The subclassification of BSP into R-BSP, Pre-BSP, and BSP with AEO was found to be more clinically helpful for the diagnosis of atypical parkinsonism, such as MSA and PSP. The present study suggests that R-BSP is a unique feature of atypical parkinsonism, because it was observed only in atypical parkinsonism. Although one study reported that idiopathic BSP does not lead to a parkinsonian syndrome,24 patients with Pre-BSP have a tendency to be diagnosed with atypical parkinsonism after long-term follow up. This finding contrasts with previous studies that presented patients with BSP only at advanced stage disease.11,25,26
No differences were observed in the clinical features of BSP between MSA-p and MSA-c despite a previous report that dystonia is common in untreated MSA-p.22 These findings support that BSP can be associated with any subtype of MSA.

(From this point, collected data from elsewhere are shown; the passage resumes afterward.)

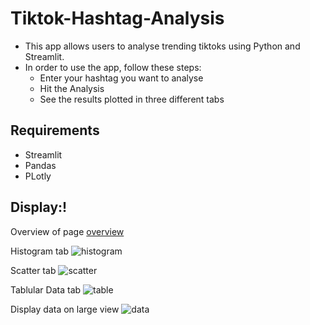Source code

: # Tiktok-Hashtag-Analysis
  - This app allows users to analyse trending tiktoks using Python and Streamlit.
  - In order to use the app, follow these steps:
      - Enter your hashtag you want to analyse
      - Hit the Analysis
      - See the results plotted in three different tabs

## Requirements
  - Streamlit
  - Pandas
  - PLotly
  
## Display:!
Overview of page
[overview](https://user-images.githubusercontent.com/117391498/233717178-9969558c-b385-4cef-adaf-38a06f0c1544.jpeg)

Histogram tab
![histogram](https://user-images.githubusercontent.com/117391498/233717180-4079f200-acc9-40e7-a4a4-6133d6c82255.jpeg)

Scatter tab
![scatter](https://user-images.githubusercontent.com/117391498/233717185-d29c57ee-4db6-4af1-b988-2f8a70906bcb.jpeg)

Tablular Data tab
![table](https://user-images.githubusercontent.com/117391498/233717187-0c7f6cb2-ec24-4882-95ba-02e7ffca7802.jpeg)

Display data on large view
![data](https://user-images.githubusercontent.com/117391498/233717170-c226b669-0008-445b-a5ae-7892a92ea35d.jpeg)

The majority of previous studies have suggested that various types of dystonia can be observed in parkinsonism.16,21,22,27 We observed that other types of dystonia coexisted with BSP and AEO in parkinsonism. According to our study, even though we were unable to perform a statistical analysis due to small numbers, we presume that BSP combined with cervical dystonia or facial dystonia is more frequently related to atypical parkinsonism, whereas camptocormia or limb dystonia is more frequently related to IPD.
In terms of the relationship between BSP and levodopa treatment, we found that BSP might have occurred as an 'off' symptom or as a 'peak dose' effect of levodopa treatment in IPD. BSP that was improved by levodopa treatment was more frequently related to IPD, whereas BSP aggravated by levodopa treatment was more related to atypical parkinsonism. However, these suggestions were not statistically confirmable because of small patient numbers. Nevertheless, these relations are likely to be encountered in clinical medicine, and present a good clinical study topic for differential diagnosis in parkinsonism.
In conclusion, our study shows that BSP either with or without AEO is more frequently observed in atypical parkinsonism than in IPD, and suggests that R-BSP is a unique feature of atypical parkinsonism. In addition, our findings suggest that patients with Pre-BSP have a tendency to be diagnosed with atypical parkinsonism later, and that the presence of AEO indicates atypical parkinsonism. However, levodopa related BSP, including 'off' symptom, 'peak-dose' effect, or levodopa responsiveness were found to represent IPD rather than atypical parkinsonism. No differences were found between the clinical features of BSP in MSA-p and MSA-c.